Records contained in a dataset:
========================================
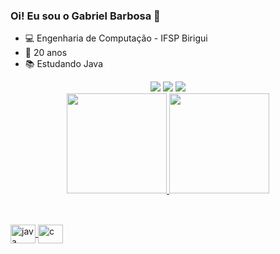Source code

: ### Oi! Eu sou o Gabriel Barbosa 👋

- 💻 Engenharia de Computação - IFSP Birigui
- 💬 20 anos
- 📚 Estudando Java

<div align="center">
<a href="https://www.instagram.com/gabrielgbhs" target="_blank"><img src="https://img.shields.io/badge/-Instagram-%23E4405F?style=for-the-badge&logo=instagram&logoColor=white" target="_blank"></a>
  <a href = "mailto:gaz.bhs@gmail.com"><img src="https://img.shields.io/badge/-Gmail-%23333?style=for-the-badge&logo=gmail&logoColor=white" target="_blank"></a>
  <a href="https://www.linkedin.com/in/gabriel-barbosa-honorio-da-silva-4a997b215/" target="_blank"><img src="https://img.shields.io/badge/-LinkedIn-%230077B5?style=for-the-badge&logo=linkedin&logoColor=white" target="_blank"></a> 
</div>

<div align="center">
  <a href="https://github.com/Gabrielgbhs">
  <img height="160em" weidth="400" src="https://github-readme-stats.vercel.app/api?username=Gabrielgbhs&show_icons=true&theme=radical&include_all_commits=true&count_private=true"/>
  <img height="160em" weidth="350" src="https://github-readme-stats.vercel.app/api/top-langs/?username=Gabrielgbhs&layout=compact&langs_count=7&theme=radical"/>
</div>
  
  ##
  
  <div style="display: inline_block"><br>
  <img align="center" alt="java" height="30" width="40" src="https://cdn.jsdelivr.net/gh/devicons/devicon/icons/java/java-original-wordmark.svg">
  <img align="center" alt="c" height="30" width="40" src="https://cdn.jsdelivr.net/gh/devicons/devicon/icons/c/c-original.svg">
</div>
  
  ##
========================================
_WHAT YOU HAVE TO DO_: From the records above, copy each line that contains the word "devicon".

_RESPONSE AREA_:
  <img align="center" alt="java" height="30" width="40" src="https://cdn.jsdelivr.net/gh/devicons/devicon/icons/java/java-original-wordmark.svg">
  <img align="center" alt="c" height="30" width="40" src="https://cdn.jsdelivr.net/gh/devicons/devicon/icons/c/c-original.svg">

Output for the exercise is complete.